Your job is to reproduce all of the data exactly.

**Record set**
+ + + +

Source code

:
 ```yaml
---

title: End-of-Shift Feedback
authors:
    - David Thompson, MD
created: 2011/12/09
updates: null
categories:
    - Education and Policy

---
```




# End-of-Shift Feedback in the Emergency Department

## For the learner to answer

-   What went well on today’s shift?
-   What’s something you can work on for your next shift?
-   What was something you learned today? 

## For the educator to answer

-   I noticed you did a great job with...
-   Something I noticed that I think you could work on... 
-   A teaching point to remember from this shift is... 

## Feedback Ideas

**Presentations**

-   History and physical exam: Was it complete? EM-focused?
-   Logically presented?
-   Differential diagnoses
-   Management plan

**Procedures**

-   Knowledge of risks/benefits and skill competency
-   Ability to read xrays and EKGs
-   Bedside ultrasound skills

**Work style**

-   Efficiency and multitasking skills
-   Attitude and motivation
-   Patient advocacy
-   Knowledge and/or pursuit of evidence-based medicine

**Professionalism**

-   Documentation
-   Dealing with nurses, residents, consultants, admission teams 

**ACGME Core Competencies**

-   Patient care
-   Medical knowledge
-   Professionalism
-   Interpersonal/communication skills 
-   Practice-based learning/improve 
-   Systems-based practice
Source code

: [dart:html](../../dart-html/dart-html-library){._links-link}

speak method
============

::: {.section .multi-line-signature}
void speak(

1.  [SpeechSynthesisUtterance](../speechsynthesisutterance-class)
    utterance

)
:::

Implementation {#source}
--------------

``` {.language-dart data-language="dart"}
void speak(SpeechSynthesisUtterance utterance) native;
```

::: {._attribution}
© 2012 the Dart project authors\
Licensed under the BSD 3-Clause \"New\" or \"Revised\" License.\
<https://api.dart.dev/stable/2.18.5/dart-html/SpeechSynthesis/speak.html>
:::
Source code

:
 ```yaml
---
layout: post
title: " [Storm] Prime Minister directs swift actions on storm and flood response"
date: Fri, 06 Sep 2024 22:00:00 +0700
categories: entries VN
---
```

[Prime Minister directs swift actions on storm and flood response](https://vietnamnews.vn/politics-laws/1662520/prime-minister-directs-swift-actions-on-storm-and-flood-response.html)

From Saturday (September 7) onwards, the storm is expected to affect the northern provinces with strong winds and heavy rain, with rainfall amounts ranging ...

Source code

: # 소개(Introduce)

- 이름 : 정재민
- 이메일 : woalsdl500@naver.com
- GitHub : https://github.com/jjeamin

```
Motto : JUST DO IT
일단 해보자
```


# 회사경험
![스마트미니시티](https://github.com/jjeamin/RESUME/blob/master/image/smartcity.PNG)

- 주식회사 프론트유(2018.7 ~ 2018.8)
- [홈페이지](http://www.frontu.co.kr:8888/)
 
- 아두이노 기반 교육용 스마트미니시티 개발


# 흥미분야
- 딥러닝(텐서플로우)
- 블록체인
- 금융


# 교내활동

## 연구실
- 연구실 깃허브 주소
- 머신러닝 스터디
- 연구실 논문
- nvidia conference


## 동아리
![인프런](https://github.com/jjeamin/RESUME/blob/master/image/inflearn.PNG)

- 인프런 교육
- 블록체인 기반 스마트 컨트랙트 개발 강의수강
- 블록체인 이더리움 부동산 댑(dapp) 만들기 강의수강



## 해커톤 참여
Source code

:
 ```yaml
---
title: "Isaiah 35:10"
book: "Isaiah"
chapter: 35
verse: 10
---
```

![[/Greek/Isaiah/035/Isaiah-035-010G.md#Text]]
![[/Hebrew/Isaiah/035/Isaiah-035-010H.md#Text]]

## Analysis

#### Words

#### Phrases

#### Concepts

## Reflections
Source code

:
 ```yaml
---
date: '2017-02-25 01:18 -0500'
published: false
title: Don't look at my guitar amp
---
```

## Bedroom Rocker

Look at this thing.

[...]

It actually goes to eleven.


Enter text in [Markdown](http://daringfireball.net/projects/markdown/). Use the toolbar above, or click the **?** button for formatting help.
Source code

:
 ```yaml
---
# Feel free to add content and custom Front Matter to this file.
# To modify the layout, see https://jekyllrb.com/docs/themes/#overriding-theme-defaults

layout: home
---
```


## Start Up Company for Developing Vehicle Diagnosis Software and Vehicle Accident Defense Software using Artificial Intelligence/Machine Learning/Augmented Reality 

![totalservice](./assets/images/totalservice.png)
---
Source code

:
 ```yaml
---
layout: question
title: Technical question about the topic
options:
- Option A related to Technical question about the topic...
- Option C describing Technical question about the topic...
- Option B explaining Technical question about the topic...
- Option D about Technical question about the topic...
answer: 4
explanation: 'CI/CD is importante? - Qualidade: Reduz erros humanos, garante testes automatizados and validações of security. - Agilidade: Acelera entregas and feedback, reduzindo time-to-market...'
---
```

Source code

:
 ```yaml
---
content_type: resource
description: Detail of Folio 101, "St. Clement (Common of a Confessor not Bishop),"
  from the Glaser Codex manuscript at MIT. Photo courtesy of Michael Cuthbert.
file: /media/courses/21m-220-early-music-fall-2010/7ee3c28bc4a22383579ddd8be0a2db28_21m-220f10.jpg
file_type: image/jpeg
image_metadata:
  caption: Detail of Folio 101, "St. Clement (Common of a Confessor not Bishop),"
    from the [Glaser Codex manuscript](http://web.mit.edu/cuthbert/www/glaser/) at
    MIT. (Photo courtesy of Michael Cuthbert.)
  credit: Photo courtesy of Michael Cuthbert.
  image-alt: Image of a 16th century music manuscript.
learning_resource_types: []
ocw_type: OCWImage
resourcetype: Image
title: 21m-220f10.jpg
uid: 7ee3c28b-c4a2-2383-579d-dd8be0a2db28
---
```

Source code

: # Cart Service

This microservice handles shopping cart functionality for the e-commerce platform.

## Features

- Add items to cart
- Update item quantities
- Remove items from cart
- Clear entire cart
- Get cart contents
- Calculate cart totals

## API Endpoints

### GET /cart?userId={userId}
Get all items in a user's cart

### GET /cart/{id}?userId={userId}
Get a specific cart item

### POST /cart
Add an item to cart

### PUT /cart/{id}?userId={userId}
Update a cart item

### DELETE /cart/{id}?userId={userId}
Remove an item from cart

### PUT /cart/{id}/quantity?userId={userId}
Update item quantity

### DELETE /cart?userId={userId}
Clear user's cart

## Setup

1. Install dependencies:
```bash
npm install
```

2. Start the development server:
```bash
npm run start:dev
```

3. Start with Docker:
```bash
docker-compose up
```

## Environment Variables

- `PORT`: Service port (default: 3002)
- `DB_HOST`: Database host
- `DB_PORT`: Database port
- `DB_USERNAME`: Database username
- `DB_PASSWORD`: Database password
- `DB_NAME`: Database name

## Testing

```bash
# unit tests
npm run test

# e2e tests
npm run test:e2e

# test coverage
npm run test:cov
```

+ + + +

**Written solution**
Source code

:
 ```yaml
---

title: End-of-Shift Feedback
authors:
    - David Thompson, MD
created: 2011/12/09
updates: null
categories:
    - Education and Policy

---
```




# End-of-Shift Feedback in the Emergency Department

## For the learner to answer

-   What went well on today’s shift?
-   What’s something you can work on for your next shift?
-   What was something you learned today? 

## For the educator to answer

-   I noticed you did a great job with...
-   Something I noticed that I think you could work on... 
-   A teaching point to remember from this shift is... 

## Feedback Ideas

**Presentations**

-   History and physical exam: Was it complete? EM-focused?
-   Logically presented?
-   Differential diagnoses
-   Management plan

**Procedures**

-   Knowledge of risks/benefits and skill competency
-   Ability to read xrays and EKGs
-   Bedside ultrasound skills

**Work style**

-   Efficiency and multitasking skills
-   Attitude and motivation
-   Patient advocacy
-   Knowledge and/or pursuit of evidence-based medicine

**Professionalism**

-   Documentation
-   Dealing with nurses, residents, consultants, admission teams 

**ACGME Core Competencies**

-   Patient care
-   Medical knowledge
-   Professionalism
-   Interpersonal/communication skills 
-   Practice-based learning/improve 
-   Systems-based practice
Source code

: [dart:html](../../dart-html/dart-html-library){._links-link}

speak method
============

::: {.section .multi-line-signature}
void speak(

1.  [SpeechSynthesisUtterance](../speechsynthesisutterance-class)
    utterance

)
:::

Implementation {#source}
--------------

``` {.language-dart data-language="dart"}
void speak(SpeechSynthesisUtterance utterance) native;
```

::: {._attribution}
© 2012 the Dart project authors\
Licensed under the BSD 3-Clause \"New\" or \"Revised\" License.\
<https://api.dart.dev/stable/2.18.5/dart-html/SpeechSynthesis/speak.html>
:::
Source code

:
 ```yaml
---
layout: post
title: " [Storm] Prime Minister directs swift actions on storm and flood response"
date: Fri, 06 Sep 2024 22:00:00 +0700
categories: entries VN
---
```

[Prime Minister directs swift actions on storm and flood response](https://vietnamnews.vn/politics-laws/1662520/prime-minister-directs-swift-actions-on-storm-and-flood-response.html)

From Saturday (September 7) onwards, the storm is expected to affect the northern provinces with strong winds and heavy rain, with rainfall amounts ranging ...

Source code

: # 소개(Introduce)

- 이름 : 정재민
- 이메일 : woalsdl500@naver.com
- GitHub : https://github.com/jjeamin

```
Motto : JUST DO IT
일단 해보자
```


# 회사경험
![스마트미니시티](https://github.com/jjeamin/RESUME/blob/master/image/smartcity.PNG)

- 주식회사 프론트유(2018.7 ~ 2018.8)
- [홈페이지](http://www.frontu.co.kr:8888/)
 
- 아두이노 기반 교육용 스마트미니시티 개발


# 흥미분야
- 딥러닝(텐서플로우)
- 블록체인
- 금융


# 교내활동

## 연구실
- 연구실 깃허브 주소
- 머신러닝 스터디
- 연구실 논문
- nvidia conference


## 동아리
![인프런](https://github.com/jjeamin/RESUME/blob/master/image/inflearn.PNG)

- 인프런 교육
- 블록체인 기반 스마트 컨트랙트 개발 강의수강
- 블록체인 이더리움 부동산 댑(dapp) 만들기 강의수강



## 해커톤 참여
Source code

:
 ```yaml
---
title: "Isaiah 35:10"
book: "Isaiah"
chapter: 35
verse: 10
---
```

![[/Greek/Isaiah/035/Isaiah-035-010G.md#Text]]
![[/Hebrew/Isaiah/035/Isaiah-035-010H.md#Text]]

## Analysis

#### Words

#### Phrases

#### Concepts

## Reflections
Source code

:
 ```yaml
---
date: '2017-02-25 01:18 -0500'
published: false
title: Don't look at my guitar amp
---
```

## Bedroom Rocker

Look at this thing.

[...]

It actually goes to eleven.


Enter text in [Markdown](http://daringfireball.net/projects/markdown/). Use the toolbar above, or click the **?** button for formatting help.
Source code

:
 ```yaml
---
# Feel free to add content and custom Front Matter to this file.
# To modify the layout, see https://jekyllrb.com/docs/themes/#overriding-theme-defaults

layout: home
---
```


## Start Up Company for Developing Vehicle Diagnosis Software and Vehicle Accident Defense Software using Artificial Intelligence/Machine Learning/Augmented Reality 

![totalservice](./assets/images/totalservice.png)
---
Source code

:
 ```yaml
---
layout: question
title: Technical question about the topic
options:
- Option A related to Technical question about the topic...
- Option C describing Technical question about the topic...
- Option B explaining Technical question about the topic...
- Option D about Technical question about the topic...
answer: 4
explanation: 'CI/CD is importante? - Qualidade: Reduz erros humanos, garante testes automatizados and validações of security. - Agilidade: Acelera entregas and feedback, reduzindo time-to-market...'
---
```

Source code

:
 ```yaml
---
content_type: resource
description: Detail of Folio 101, "St. Clement (Common of a Confessor not Bishop),"
  from the Glaser Codex manuscript at MIT. Photo courtesy of Michael Cuthbert.
file: /media/courses/21m-220-early-music-fall-2010/7ee3c28bc4a22383579ddd8be0a2db28_21m-220f10.jpg
file_type: image/jpeg
image_metadata:
  caption: Detail of Folio 101, "St. Clement (Common of a Confessor not Bishop),"
    from the [Glaser Codex manuscript](http://web.mit.edu/cuthbert/www/glaser/) at
    MIT. (Photo courtesy of Michael Cuthbert.)
  credit: Photo courtesy of Michael Cuthbert.
  image-alt: Image of a 16th century music manuscript.
learning_resource_types: []
ocw_type: OCWImage
resourcetype: Image
title: 21m-220f10.jpg
uid: 7ee3c28b-c4a2-2383-579d-dd8be0a2db28
---
```

Source code

: # Cart Service

This microservice handles shopping cart functionality for the e-commerce platform.

## Features

- Add items to cart
- Update item quantities
- Remove items from cart
- Clear entire cart
- Get cart contents
- Calculate cart totals

## API Endpoints

### GET /cart?userId={userId}
Get all items in a user's cart

### GET /cart/{id}?userId={userId}
Get a specific cart item

### POST /cart
Add an item to cart

### PUT /cart/{id}?userId={userId}
Update a cart item

### DELETE /cart/{id}?userId={userId}
Remove an item from cart

### PUT /cart/{id}/quantity?userId={userId}
Update item quantity

### DELETE /cart?userId={userId}
Clear user's cart

## Setup

1. Install dependencies:
```bash
npm install
```

2. Start the development server:
```bash
npm run start:dev
```

3. Start with Docker:
```bash
docker-compose up
```

## Environment Variables

- `PORT`: Service port (default: 3002)
- `DB_HOST`: Database host
- `DB_PORT`: Database port
- `DB_USERNAME`: Database username
- `DB_PASSWORD`: Database password
- `DB_NAME`: Database name

## Testing

```bash
# unit tests
npm run test

# e2e tests
npm run test:e2e

# test coverage
npm run test:cov
```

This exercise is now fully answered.